Friday, February 27, 2015

I.C. King Park closed through May

KUB and its contractor, Southeast Connections, will close I.C. King Park starting Monday, March 2, and lasting through May 2015, as work is completed in this area for the South Loop Natural Gas Pipeline Installation Project, according to a county news release.

In cooperation with Knox County Parks and Recreation, and to ensure the public’s safety, the entire park will be closed as construction is in progress. Barricades and signage are in place at the park’s entrances to notify visitors of the closure.

This project will provide a portion of the connecting pipeline that will allow the University of Tennessee to convert its coal-fired steam plant to natural gas by late 2015. This plant conversion will remove the second largest source of airborne pollution in East Tennessee, and will be the equivalent of taking 7,000 passenger vehicles off the road each day. Additionally, this pipeline will improve the overall reliability of KUB’s natural gas distribution system, and allow for future natural gas demands.

KUB will post regular updates throughout the project on its website at www.kub.org, and on the KUB Facebook page. Additionally, KUB has set up a blog RIGHT HERE to keep customers informed about project milestones. Customers can send their e-mail address to blog@kub.org (please reference South Loop in the subject line) to receive updates on the project. Customers can also call 558-2331 after normal business hours to leave a message that will be followed-up with a call from a KUB representative by the end of the next business day.

Thursday, February 26, 2015

Parker appointed to replace McNutt on Knox County Election Commission

Republicans in the local Legislative delegation appointed Hannah Parker, a media relations expert, to the Knox County Election Commission.

Parker, who worked for Bill Haslam when he was mayor and governor, replaces Rob McNutt on on the 5-member panel.

The state lawmakers on Thursday also re-appointed the commission’s chairman, Chris Heagerty, and Robert Bowman, both attorneys, to fill the other two slots Republican slots.

“It was a very close vote and there was a lot of discussion,” said state Rep.
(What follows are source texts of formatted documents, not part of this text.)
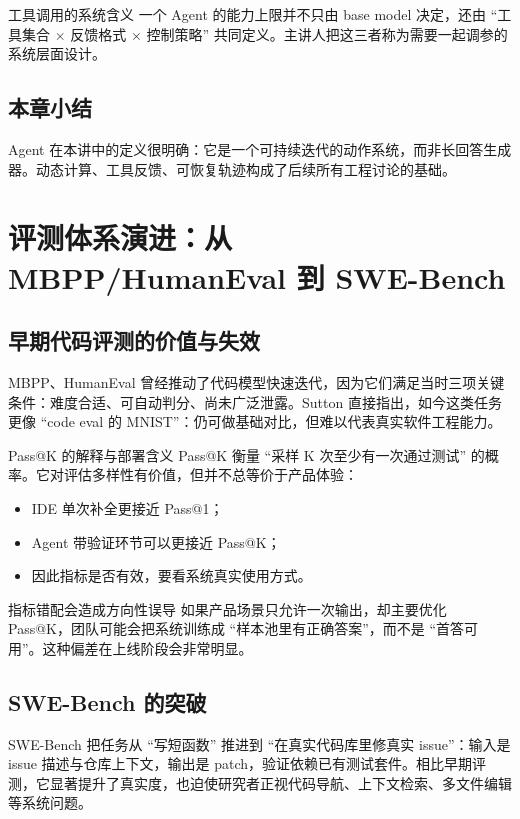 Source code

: \documentclass[a4paper]{article}
\begin{document}
\begin{importantbox}{工具调用的系统含义}
一个 Agent 的能力上限并不只由 base model 决定，还由 ``工具集合 $\times$ 反馈格式 $\times$ 控制策略'' 共同定义。主讲人把这三者称为需要一起调参的系统层面设计。
\end{importantbox}

\subsection{本章小结}
Agent 在本讲中的定义很明确：它是一个可持续迭代的动作系统，而非长回答生成器。动态计算、工具反馈、可恢复轨迹构成了后续所有工程讨论的基础。

\section{评测体系演进：从 MBPP/HumanEval 到 SWE-Bench}

\subsection{早期代码评测的价值与失效}
MBPP、HumanEval 曾经推动了代码模型快速迭代，因为它们满足当时三项关键条件：难度合适、可自动判分、尚未广泛泄露。Sutton 直接指出，如今这类任务更像 ``code eval 的 MNIST''：仍可做基础对比，但难以代表真实软件工程能力。

\begin{knowledgebox}{Pass@K 的解释与部署含义}
Pass@K 衡量 ``采样 K 次至少有一次通过测试'' 的概率。它对评估多样性有价值，但并不总等价于产品体验：
\begin{itemize}
    \item IDE 单次补全更接近 Pass@1；
    \item Agent 带验证环节可以更接近 Pass@K；
    \item 因此指标是否有效，要看系统真实使用方式。
\end{itemize}
\end{knowledgebox}

\begin{warningbox}{指标错配会造成方向性误导}
如果产品场景只允许一次输出，却主要优化 Pass@K，团队可能会把系统训练成 ``样本池里有正确答案''，而不是 ``首答可用''。这种偏差在上线阶段会非常明显。
\end{warningbox}

\subsection{SWE-Bench 的突破}
SWE-Bench 把任务从 ``写短函数'' 推进到 ``在真实代码库里修真实 issue''：输入是 issue 描述与仓库上下文，输出是 patch，验证依赖已有测试套件。相比早期评测，它显著提升了真实度，也迫使研究者正视代码导航、上下文检索、多文件编辑等系统问题。
\end{document}
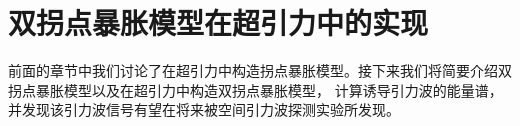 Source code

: \chapter{双拐点暴胀模型在超引力中的实现}

前面的章节中我们讨论了在超引力中构造拐点暴胀模型。接下来我们将简要介绍双拐点暴胀模型以及在超引力中构造双拐点暴胀模型，
计算诱导引力波的能量谱，并发现该引力波信号有望在将来被空间引力波探测实验所发现。



% 



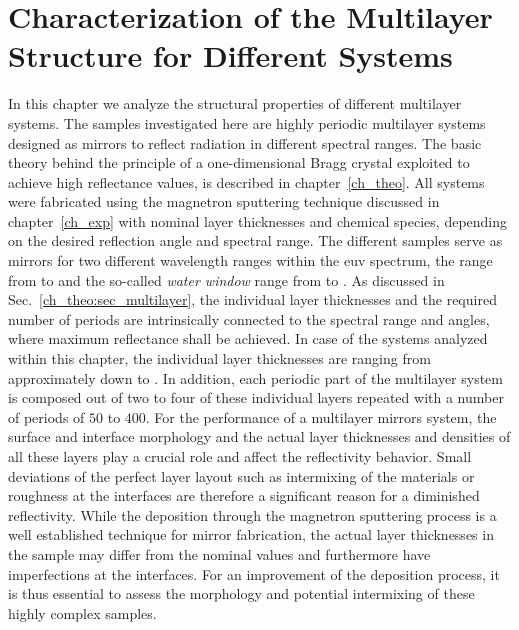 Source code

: \chapter{Characterization of the Multilayer Structure for Different Systems} \label{ch_spec}
In this chapter we analyze the structural properties of different multilayer systems. The samples investigated here are highly periodic multilayer systems designed as mirrors to reflect radiation in different spectral ranges. The basic theory behind the principle of a one-dimensional Bragg crystal exploited to achieve high reflectance values, is described in chapter~\ref{ch_theo}. All systems were fabricated using the magnetron sputtering technique discussed in chapter~\ref{ch_exp} with nominal layer thicknesses and chemical species, depending on the desired reflection angle and spectral range. The different samples serve as mirrors for two different wavelength ranges within the \gls{euv} spectrum, the range from  to  and the so-called \emph{water window} range from  to . As discussed in Sec.~\ref{ch_theo:sec_multilayer}, the individual layer thicknesses and the required number of periods are intrinsically connected to the spectral range and angles, where maximum reflectance shall be achieved. In case of the systems analyzed within this chapter, the individual layer thicknesses are ranging from approximately  down to . In addition, each periodic part of the multilayer system is composed out of two to four of these individual layers repeated with a number of periods of $50$ to $400$. For the performance of a multilayer mirrors system, the surface and interface morphology and the actual layer thicknesses and densities of all these layers play a crucial role and affect the reflectivity behavior. Small deviations of the perfect layer layout such as intermixing of the materials or roughness at the interfaces are therefore a significant reason for a diminished reflectivity. While the deposition through the magnetron sputtering process is a well established technique for mirror fabrication, the actual layer thicknesses in the sample may differ from the nominal values and furthermore have imperfections at the interfaces. For an improvement of the deposition process, it is thus essential to assess the morphology and potential intermixing of these highly complex samples.

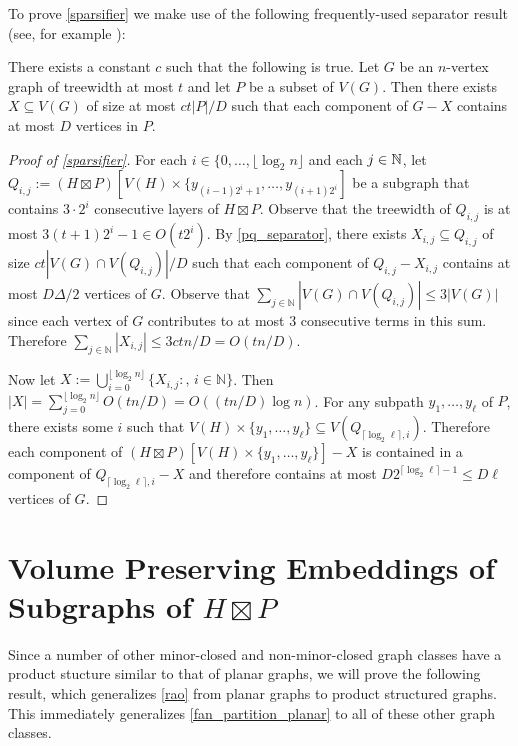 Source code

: \documentclass{patmorin}
\begin{document}
To prove \cref{sparsifier} we make use of the following frequently-used separator result (see, for example \cite[Lemma~11]{bose.dujmovic.ea:asymptotically}):


\begin{lem}\label{pq_separator}
  There exists a constant $c$ such that the following is true.
  Let $G$ be an $n$-vertex graph of treewidth at most $t$ and let $P$ be a subset of $V(G)$.  Then there exists $X\subseteq V(G)$ of size at most $ct|P|/D$ such that each component of $G-X$ contains at most $D$ vertices in $P$.
\end{lem}

\begin{proof}[Proof of \cref{sparsifier}]
  For each $i\in\{0,\ldots,\lfloor\log_2 n\rfloor$ and each $j\in\mathbb{N}$, let $Q_{i,j}:=(H\boxtimes P)[V(H)\times\{y_{(i-1)2^i+1},\ldots,y_{(i+1)2^i}]$ be a subgraph that contains $3\cdot 2^i$ consecutive layers of $H\boxtimes P$.  Observe that the treewidth of $Q_{i,j}$ is at most $3(t+1)2^i-1\in O(t2^i)$.  By \cref{pq_separator}, there exists $X_{i,j}\subseteq Q_{i,j}$ of size $ct|V(G)\cap V(Q_{i,j})|/D$ such that each component of $Q_{i,j}-X_{i,j}$ contains at most $D\Delta/2$ vertices of $G$.  Observe that $\sum_{j\in\mathbb{N}}|V(G)\cap V(Q_{i,j})| \le 3|V(G)|$ since each vertex of $G$ contributes to at most $3$ consecutive terms in this sum.  Therefore $\sum_{j\in\mathbb{N}}|X_{i,j}|\le 3ctn/D=O(tn/D)$.

  Now let $X:=\bigcup_{i=0}^{\lfloor\log_2 n\rfloor}\{X_{i,j}:,\, i\in\mathbb{N}\}$.  Then $|X|=\sum_{j=0}^{\lfloor\log_2 n\rfloor}O(tn/D)=O((tn/D)\log n)$. For any subpath $y_1,\ldots,y_{\ell}$ of $P$, there exists some $i$ such that $V(H)\times\{y_1,\ldots,y_\ell\}\subseteq V(Q_{\lceil\log_2\ell\rceil,i})$. Therefore each component of $(H\boxtimes P)[V(H)\times\{y_1,\ldots,y_\ell\}]-X$ is contained in a component of $Q_{\lceil\log_2\ell\rceil,i}-X$ and therefore contains at most $D 2^{\lceil\log_2\ell\rceil-1}\le D\ell$ vertices of $G$.
\end{proof}


\section{\boldmath Volume Preserving Embeddings of Subgraphs of $H\boxtimes P$}

Since a number of other minor-closed and non-minor-closed graph classes have a product stucture similar to that of planar graphs, we will prove the following result, which generalizes \cref{rao} from planar graphs to product structured graphs. This immediately generalizes \cref{fan_partition_planar} to all of these other graph classes.
\end{document}
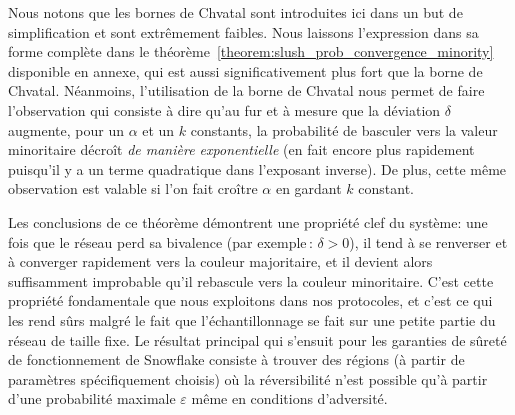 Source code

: \documentclass[a4,twocolumn,10pt]{article}
\theoremstyle{definition}
\begin{document}

Nous notons que les bornes de Chvatal sont introduites ici dans un but de simplification et sont extrêmement faibles.
Nous laissons l'expression dans sa forme complète dans le théorème~\ref{theorem:slush_prob_convergence_minority}
disponible en annexe, qui est aussi significativement plus fort que la borne de Chvatal.
Néanmoins, l'utilisation de la borne de Chvatal nous permet de faire l'observation qui consiste à dire qu'au fur et à
mesure que la déviation $\delta$ augmente, pour un $\alpha$ et un $k$ constants, la probabilité de basculer vers la
valeur minoritaire décroît \emph{de manière exponentielle} (en fait encore plus rapidement puisqu'il y a un terme
quadratique dans l'exposant inverse). De plus, cette même observation est valable si l'on fait croître $\alpha$ en gardant
$k$ constant.

Les conclusions de ce théorème démontrent une propriété clef du système: une fois que le réseau perd sa bivalence
(par exem\-ple\,: $\delta > 0$), il tend à se renverser et à converger rapidement vers la couleur majoritaire, et il devient alors
suffisamment improbable qu'il rebascule vers la couleur minoritaire. C'est cette propriété fondamentale que nous
exploitons dans nos protocoles, et c'est ce qui les rend sûrs malgré le fait que l'échantillonnage se fait sur une petite
partie du réseau de taille fixe. Le résultat principal qui s'ensuit pour les garanties de sûreté de fonctionnement de Snowflake consiste
à trouver des régions (à partir de paramètres spécifiquement choisis) où la réversibilité n'est possible qu'à partir
d'une probabilité maximale $\varepsilon$ même en conditions d'adversité.

\end{document}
Ryan Haynes, chairman of the delegation.

Haynes declined to say how members voted.

“I’m tremendously honored for the opportunity to serve and look forward to working to ensure that elections are conducted fairly and with integrity,” Parker told WBIR 10News Thursday. “I don’t have any reason to believe that hasn’t been the case, but that was my main reason for wanting to participate (on the commission).”
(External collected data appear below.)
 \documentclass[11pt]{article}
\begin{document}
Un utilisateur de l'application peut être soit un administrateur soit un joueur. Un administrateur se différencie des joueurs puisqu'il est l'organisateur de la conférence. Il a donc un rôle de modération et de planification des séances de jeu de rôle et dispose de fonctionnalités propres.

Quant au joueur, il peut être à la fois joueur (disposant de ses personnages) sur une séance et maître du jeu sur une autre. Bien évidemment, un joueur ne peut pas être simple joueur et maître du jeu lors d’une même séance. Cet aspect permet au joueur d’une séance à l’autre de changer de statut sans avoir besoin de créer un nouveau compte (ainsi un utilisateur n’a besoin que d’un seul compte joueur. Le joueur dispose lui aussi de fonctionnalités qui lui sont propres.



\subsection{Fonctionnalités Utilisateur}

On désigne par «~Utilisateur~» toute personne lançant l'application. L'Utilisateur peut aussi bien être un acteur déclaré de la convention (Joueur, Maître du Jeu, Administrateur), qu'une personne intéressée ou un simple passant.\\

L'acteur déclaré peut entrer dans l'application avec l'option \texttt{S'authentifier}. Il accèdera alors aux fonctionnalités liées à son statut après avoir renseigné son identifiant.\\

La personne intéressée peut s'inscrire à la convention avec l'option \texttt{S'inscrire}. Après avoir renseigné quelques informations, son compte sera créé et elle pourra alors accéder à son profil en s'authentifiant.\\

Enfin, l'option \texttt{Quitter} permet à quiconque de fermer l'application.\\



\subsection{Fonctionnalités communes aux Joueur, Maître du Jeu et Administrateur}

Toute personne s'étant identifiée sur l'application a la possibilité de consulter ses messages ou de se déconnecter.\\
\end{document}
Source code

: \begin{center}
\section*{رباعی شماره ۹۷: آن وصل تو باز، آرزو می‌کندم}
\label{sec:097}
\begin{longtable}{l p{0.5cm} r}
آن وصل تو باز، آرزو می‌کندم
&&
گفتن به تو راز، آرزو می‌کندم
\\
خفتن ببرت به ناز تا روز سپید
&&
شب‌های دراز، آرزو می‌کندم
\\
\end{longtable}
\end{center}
The Democrat members of the Legislative delegation will make their appointments in the coming days.

Cassandra McGee Stuart, who works at Oak Ridge National Laboratory, and lawyer Tammy Kaousias currently represent the party on the commission.
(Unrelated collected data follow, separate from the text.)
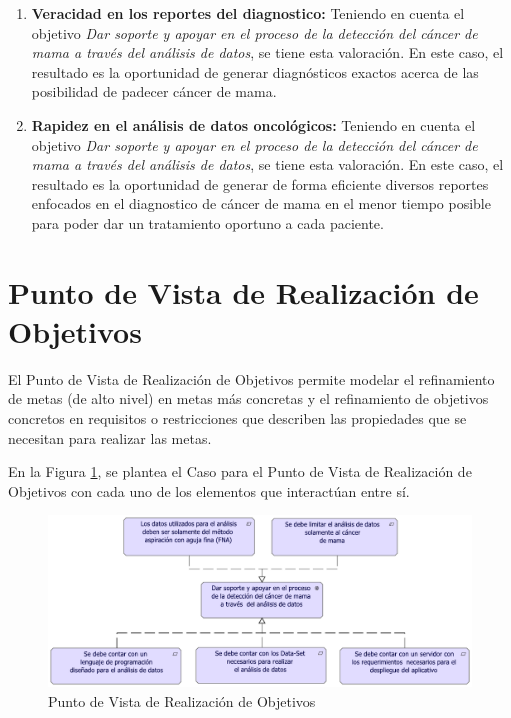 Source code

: \begin{enumerate}[label=\textbf{\arabic*})]
\item  \textbf{Veracidad en los reportes del diagnostico:} Teniendo en cuenta el objetivo \textit{Dar soporte y apoyar en el proceso de la detección del cáncer de mama a través del análisis de datos}, se tiene esta valoración. En este caso, el resultado es la oportunidad de generar diagnósticos exactos acerca de las posibilidad de padecer cáncer de mama.  

\item  \textbf{Rapidez en el análisis de datos oncológicos:} Teniendo en cuenta el objetivo \textit{Dar soporte y apoyar en el proceso de la detección del cáncer de mama a través del análisis de datos}, se tiene esta valoración. En este caso, el resultado es la oportunidad de generar de forma eficiente diversos reportes enfocados en el diagnostico de cáncer de mama en el menor tiempo posible para poder dar un tratamiento oportuno a cada paciente.
\end{enumerate}

\newpage
\section{Punto de Vista de Realización de Objetivos}
El Punto de Vista de Realización de Objetivos permite modelar el refinamiento de metas (de alto nivel) en metas más concretas y el refinamiento de objetivos concretos en requisitos o restricciones que describen las propiedades que se necesitan para realizar las metas\cite{BolanosCastro2019}. 

En la Figura \ref{PvRealizacionObj}, se plantea el Caso para el Punto de Vista de Realización de Objetivos con cada uno de los elementos que interactúan entre sí. 

\begin{figure}[h!]
	\centering
	\includegraphics[width=1\linewidth]{ARQUITECTURA/imgs/CapaMotivacion/2_PvRealizacionObj}
	\caption{Punto de Vista de Realización de Objetivos}
	\label{PvRealizacionObj}
\end{figure}

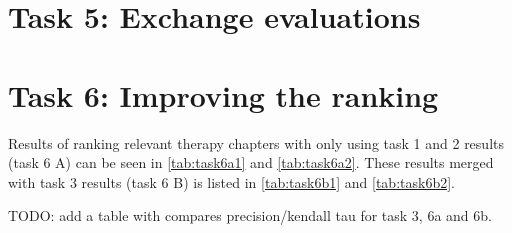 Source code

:\section{Task 5: Exchange evaluations}


\section{Task 6: Improving the ranking}
Results of ranking relevant therapy chapters with only using task 1 and 2
results (task 6 A) can be seen in \autoref{tab:task6a1} and
\autoref{tab:task6a2}. These results merged with task 3 results (task 6 B)
is listed in \autoref{tab:task6b1} and \autoref{tab:task6b2}.

TODO: add a table with compares precision/kendall tau for task 3, 6a and 6b.

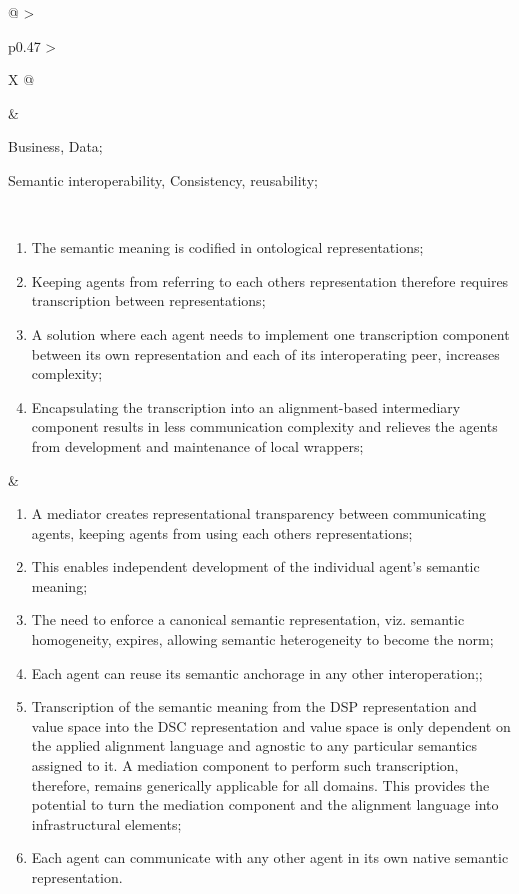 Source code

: \begin{xltabular}[l]{\linewidth}{@{} >{\small\raggedright\arraybackslash}p{0.47\linewidth} >{\small\raggedright\arraybackslash}X @{}}
&
\begin{description}[labelwidth=3.7cm,leftmargin=3.7cm+1ex,nosep,topsep=2ex,labelsep=1ex,font=\bfseries]
\item[Type of information:] Business, Data;
\item[Quality attributes:] Semantic interoperability, Consistency, reusability;
\end{description} \\
\begin{enumerate}[left=6pt, nosep]
  \item The semantic meaning is codified in ontological representations;
  \item Keeping agents from referring to each others representation therefore requires transcription between representations;
  \item A solution where each agent needs to implement one transcription component between its own representation and each of its interoperating peer, increases complexity;
  \item Encapsulating the transcription into an alignment-based intermediary component results in less communication complexity and relieves the agents from development and maintenance of local wrappers;
\end{enumerate}
&
\begin{enumerate}[left=10pt, nosep]
  \item A mediator creates representational transparency between communicating agents, keeping agents from using each others representations;
  \item This enables independent development of the individual agent’s semantic meaning;
  \item The need to enforce a canonical semantic representation, viz. semantic homogeneity, expires, allowing semantic heterogeneity to become the norm;
  \item Each agent can reuse its semantic anchorage in any other interoperation;;
  \item Transcription of the semantic meaning from the DSP representation and value space into the DSC representation and value space is only dependent on the applied alignment language and agnostic to any particular semantics assigned to it. A mediation component to perform such transcription, therefore, remains generically applicable for all domains. This provides the potential to turn the mediation component and the alignment language into infrastructural elements;
  \item Each agent can communicate with any other agent in its own native semantic representation.
\end{enumerate}\\
%
\bottomrule
\end{xltabular}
Under state law, the political party that holds a majority in the General Assembly also holds a majority on local election commissions. The local delegation makes the appointments, which are then rubberstamped by state Election Commission.

Parker joined Knoxville-based PR firm Moxley Carmichael in June 2014. Prior to that, she served in Gov. Haslam’s administration as deputy for operations. She also worked in the Office of Policy and Communications for Haslam during his tenure as Knoxville’s mayor.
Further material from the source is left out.